Task prompt: The job is to output exactly the lines that run from the start of the entries through the line containing "сайт) в Azure с помощью Node.js", pictures omitted.

[Stored data]
☆ ☆ ☆ ☆ ☆
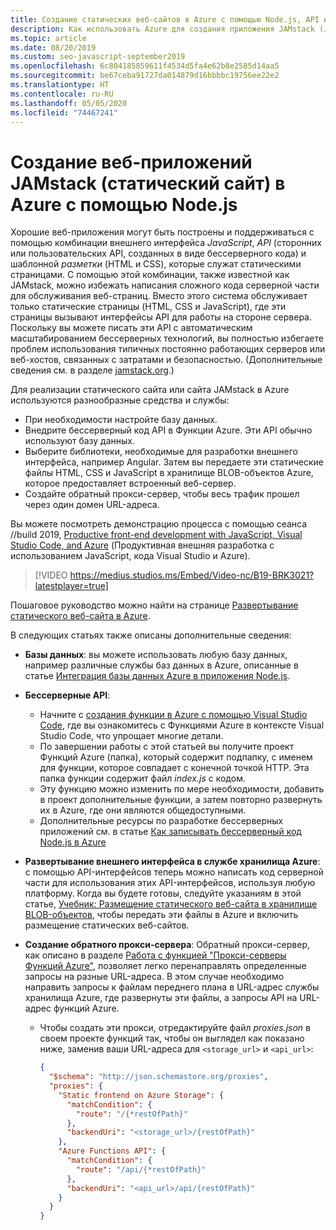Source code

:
 ```yaml
---
title: Создание статических веб-сайтов в Azure с помощью Node.js, API и разметки
description: Как использовать Azure для создания приложения JAMstack (JavaScript, API и разметка)
ms.topic: article
ms.date: 08/20/2019
ms.custom: seo-javascript-september2019
ms.openlocfilehash: 6c804185859611f4534d5fa4e62b8e2585d14aa5
ms.sourcegitcommit: be67ceba91727da014879d16bbbbc19756ee22e2
ms.translationtype: HT
ms.contentlocale: ru-RU
ms.lasthandoff: 05/05/2020
ms.locfileid: "74467241"
---
```

# <a name="build-jamstack-static-site-web-apps-on-azure-with-nodejs"></a>Создание веб-приложений JAMstack (статический сайт) в Azure с помощью Node.js

Хорошие веб-приложения могут быть построены и поддерживаться с помощью комбинации внешнего интерфейса *JavaScript*, *API* (сторонних или пользовательских API, созданных в виде бессерверного кода) и шаблонной *разметки* (HTML и CSS), которые служат статическими страницами. С помощью этой комбинации, также известной как JAMstack, можно избежать написания сложного кода серверной части для обслуживания веб-страниц. Вместо этого система обслуживает только статические страницы (HTML, CSS и JavaScript), где эти страницы вызывают интерфейсы API для работы на стороне сервера. Поскольку вы можете писать эти API с автоматическим масштабированием бессерверных технологий, вы полностью избегаете проблем использования типичных постоянно работающих серверов или веб-хостов, связанных с затратами и безопасностью. (Дополнительные сведения см. в разделе [jamstack.org](https://jamstack.org/).)

Для реализации статического сайта или сайта JAMstack в Azure используются разнообразные средства и службы:

- При необходимости настройте базу данных.
- Внедрите бессерверный код API в Функции Azure. Эти API обычно используют базу данных.
- Выберите библиотеки, необходимые для разработки внешнего интерфейса, например Angular. Затем вы передаете эти статические файлы HTML, CSS и JavaScript в хранилище BLOB-объектов Azure, которое предоставляет встроенный веб-сервер.
- Создайте обратный прокси-сервер, чтобы весь трафик прошел через один домен URL-адреса.

Вы можете посмотреть демонстрацию процесса с помощью сеанса //build 2019, [Productive front-end development with JavaScript, Visual Studio Code, and Azure](https://mybuild.techcommunity.microsoft.com/sessions/77038?source=sessions#top-anchor) (Продуктивная внешняя разработка с использованием JavaScript, кода Visual Studio и Azure).

> [!VIDEO https://medius.studios.ms/Embed/Video-nc/B19-BRK3021?latestplayer=true]

Пошаговое руководство можно найти на странице [Развертывание статического веб-сайта в Azure](tutorial-vscode-static-website-node-01.md).

В следующих статьях также описаны дополнительные сведения:

- **Базы данных**: вы можете использовать любую базу данных, например различные службы баз данных в Azure, описанные в статье [Интеграция базы данных Azure в приложения Node.js](node-howto-integrate-databases.md).
  
- **Бессерверные API**:

  - Начните с [создания функции в Azure с помощью Visual Studio Code](tutorial-vscode-serverless-node-01.md), где вы ознакомитесь с Функциями Azure в контексте Visual Studio Code, что упрощает многие детали.
  - По завершении работы с этой статьей вы получите проект Функций Azure (папка), который содержит подпапку, с именем для функции, которое совпадает с конечной точкой HTTP. Эта папка функции содержит файл *index.js* с кодом.
  - Эту функцию можно изменить по мере необходимости, добавить в проект дополнительные функции, а затем повторно развернуть их в Azure, где они являются общедоступными.
  - Дополнительные ресурсы по разработке бессерверных приложений см. в статье [Как записывать бессерверный код Node.js в Azure](node-howto-write-serverless-code.md)

- **Развертывание внешнего интерфейса в службе хранилища Azure**: с помощью API-интерфейсов теперь можно написать код серверной части для использования этих API-интерфейсов, используя любую платформу. Когда вы будете готовы, следуйте указаниям в этой статье, [Учебник: Размещение статического веб-сайта в хранилище BLOB-объектов](/azure/storage/blobs/storage-blob-static-website-host), чтобы передать эти файлы в Azure и включить размещение статических веб-сайтов.

- **Создание обратного прокси-сервера**: Обратный прокси-сервер, как описано в разделе [Работа с функцией "Прокси-серверы Функций Azure"](/azure/azure-functions/functions-proxies), позволяет легко перенаправлять определенные запросы на разные URL-адреса. В этом случае необходимо направить запросы к файлам переднего плана в URL-адрес службы хранилища Azure, где развернуты эти файлы, а запросы API на URL-адрес функций Azure.

  - Чтобы создать эти прокси, отредактируйте файл *proxies.json* в своем проекте функций так, чтобы он выглядел как показано ниже, заменив ваши URL-адреса для `<storage_url>` и `<api_url>`:
  
    ```json
    {
      "$schema": "http://json.schemastore.org/proxies",
      "proxies": {
        "Static frontend on Azure Storage": {
          "matchCondition": {
            "route": "/{*restOfPath}"
          },
          "backendUri": "<storage_url>/{restOfPath}"
        },
        "Azure Functions API": {
          "matchCondition": {
            "route": "/api/{*restOfPath}"
          },
          "backendUri": "<api_url>/api/{restOfPath}"
        }
      }
    }
    ```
☆ ☆ ☆ ☆ ☆
Answer to this exercise:
Source code

:
 ```yaml
---
title: Создание статических веб-сайтов в Azure с помощью Node.js, API и разметки
description: Как использовать Azure для создания приложения JAMstack (JavaScript, API и разметка)
ms.topic: article
ms.date: 08/20/2019
ms.custom: seo-javascript-september2019
ms.openlocfilehash: 6c804185859611f4534d5fa4e62b8e2585d14aa5
ms.sourcegitcommit: be67ceba91727da014879d16bbbbc19756ee22e2
ms.translationtype: HT
ms.contentlocale: ru-RU
ms.lasthandoff: 05/05/2020
ms.locfileid: "74467241"
---
```

# <a name="build-jamstack-static-site-web-apps-on-azure-with-nodejs"></a>Создание веб-приложений JAMstack (статический сайт) в Azure с помощью Node.js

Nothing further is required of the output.